• [Task directions] In the listing below, print exactly the lines between the line holding "- Other combinations yield smaller areas" and the line holding "- Formula: |0×(1-2) + 1×(2-0) + 2×(0-1)| / 2", inclusive, and no more.

• [Extracted records]
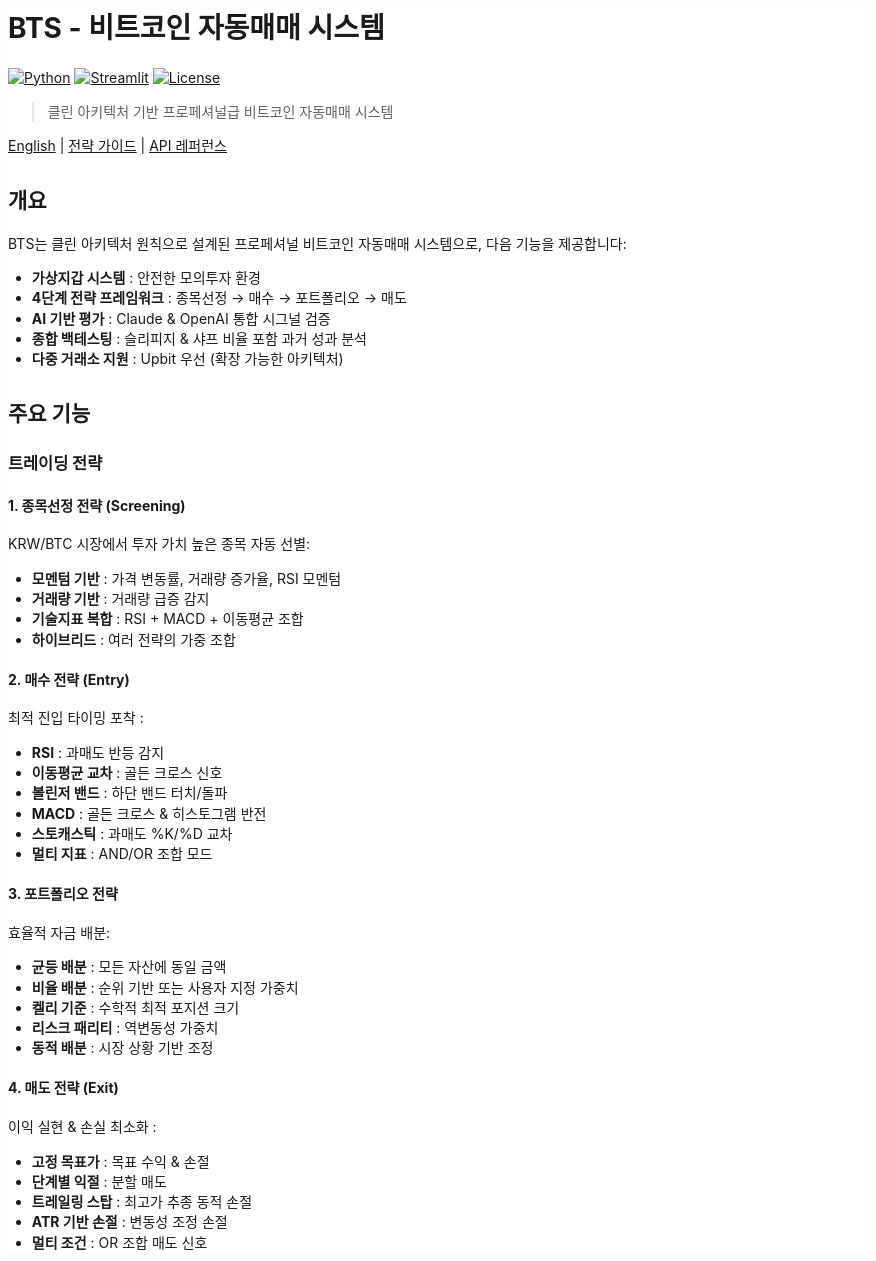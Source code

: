 # BTS - 비트코인 자동매매 시스템

[![Python](https://img.shields.io/badge/Python-3.11%2B-blue.svg)](https://www.python.org/)
[![Streamlit](https://img.shields.io/badge/Streamlit-1.28%2B-FF4B4B.svg)](https://streamlit.io/)
[![License](https://img.shields.io/badge/License-MIT-green.svg)](LICENSE)

> 클린 아키텍처 기반 프로페셔널급 비트코인 자동매매 시스템

[English](README.md) | [전략 가이드](docs/strategy_guide.md) | [API 레퍼런스](docs/api_reference.md)

## 개요

BTS는 클린 아키텍처 원칙으로 설계된 프로페셔널 비트코인 자동매매 시스템으로, 다음 기능을 제공합니다:

- **가상지갑 시스템** : 안전한 모의투자 환경
- **4단계 전략 프레임워크** : 종목선정 → 매수 → 포트폴리오 → 매도
- **AI 기반 평가** : Claude & OpenAI 통합 시그널 검증
- **종합 백테스팅** : 슬리피지 & 샤프 비율 포함 과거 성과 분석
- **다중 거래소 지원** : Upbit 우선 (확장 가능한 아키텍처)

## 주요 기능

### 트레이딩 전략

#### 1. 종목선정 전략 (Screening)
KRW/BTC 시장에서 투자 가치 높은 종목 자동 선별:
- **모멘텀 기반** : 가격 변동률, 거래량 증가율, RSI 모멘텀
- **거래량 기반** : 거래량 급증 감지
- **기술지표 복합** : RSI + MACD + 이동평균 조합
- **하이브리드** : 여러 전략의 가중 조합

#### 2. 매수 전략 (Entry)
최적 진입 타이밍 포착 :
- **RSI** : 과매도 반등 감지
- **이동평균 교차** : 골든 크로스 신호
- **볼린저 밴드** : 하단 밴드 터치/돌파
- **MACD** : 골든 크로스 & 히스토그램 반전
- **스토캐스틱** : 과매도 %K/%D 교차
- **멀티 지표** : AND/OR 조합 모드

#### 3. 포트폴리오 전략
효율적 자금 배분:
- **균등 배분** : 모든 자산에 동일 금액
- **비율 배분** : 순위 기반 또는 사용자 지정 가중치
- **켈리 기준** : 수학적 최적 포지션 크기
- **리스크 패리티** : 역변동성 가중치
- **동적 배분** : 시장 상황 기반 조정

#### 4. 매도 전략 (Exit)
이익 실현 & 손실 최소화 :
- **고정 목표가** : 목표 수익 & 손절
- **단계별 익절** : 분할 매도
- **트레일링 스탑** : 최고가 추종 동적 손절
- **ATR 기반 손절** : 변동성 조정 손절
- **멀티 조건** : OR 조합 매도 신호
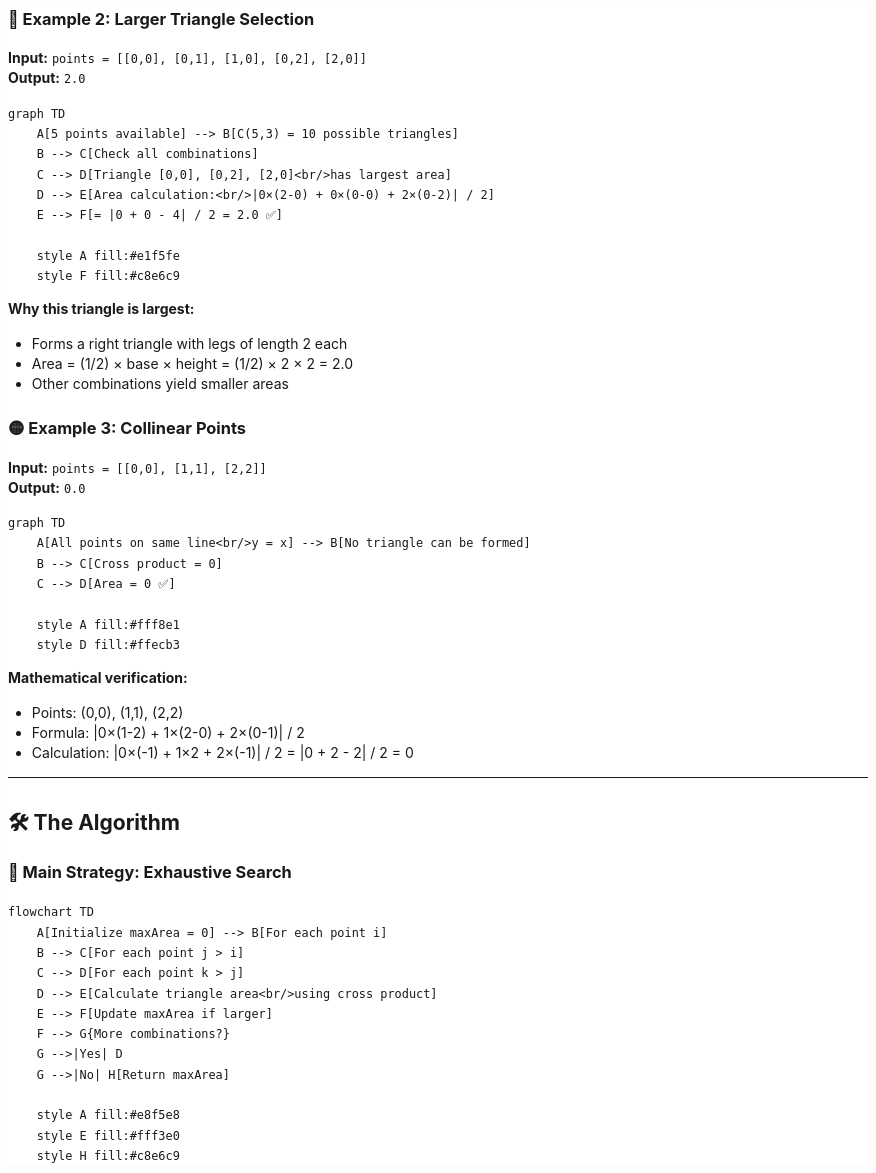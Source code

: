 ### 🔵 Example 2: Larger Triangle Selection

**Input:** `points = [[0,0], [0,1], [1,0], [0,2], [2,0]]`  
**Output:** `2.0`

```mermaid
graph TD
    A[5 points available] --> B[C(5,3) = 10 possible triangles]
    B --> C[Check all combinations]
    C --> D[Triangle [0,0], [0,2], [2,0]<br/>has largest area]
    D --> E[Area calculation:<br/>|0×(2-0) + 0×(0-0) + 2×(0-2)| / 2]
    E --> F[= |0 + 0 - 4| / 2 = 2.0 ✅]
    
    style A fill:#e1f5fe
    style F fill:#c8e6c9
```

**Why this triangle is largest:**
- Forms a right triangle with legs of length 2 each
- Area = (1/2) × base × height = (1/2) × 2 × 2 = 2.0
- Other combinations yield smaller areas

### 🟡 Example 3: Collinear Points

**Input:** `points = [[0,0], [1,1], [2,2]]`  
**Output:** `0.0`

```mermaid
graph TD
    A[All points on same line<br/>y = x] --> B[No triangle can be formed]
    B --> C[Cross product = 0]
    C --> D[Area = 0 ✅]
    
    style A fill:#fff8e1
    style D fill:#ffecb3
```

**Mathematical verification:**
- Points: (0,0), (1,1), (2,2)
- Formula: |0×(1-2) + 1×(2-0) + 2×(0-1)| / 2
- Calculation: |0×(-1) + 1×2 + 2×(-1)| / 2 = |0 + 2 - 2| / 2 = 0

---

## 🛠️ The Algorithm

### 🎯 Main Strategy: Exhaustive Search

```mermaid
flowchart TD
    A[Initialize maxArea = 0] --> B[For each point i]
    B --> C[For each point j > i]
    C --> D[For each point k > j]
    D --> E[Calculate triangle area<br/>using cross product]
    E --> F[Update maxArea if larger]
    F --> G{More combinations?}
    G -->|Yes| D
    G -->|No| H[Return maxArea]
    
    style A fill:#e8f5e8
    style E fill:#fff3e0
    style H fill:#c8e6c9
```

• [Written reply]
- Other combinations yield smaller areas

### 🟡 Example 3: Collinear Points

**Input:** `points = [[0,0], [1,1], [2,2]]`  
**Output:** `0.0`

```mermaid
graph TD
    A[All points on same line<br/>y = x] --> B[No triangle can be formed]
    B --> C[Cross product = 0]
    C --> D[Area = 0 ✅]
    
    style A fill:#fff8e1
    style D fill:#ffecb3
```

**Mathematical verification:**
- Points: (0,0), (1,1), (2,2)
- Formula: |0×(1-2) + 1×(2-0) + 2×(0-1)| / 2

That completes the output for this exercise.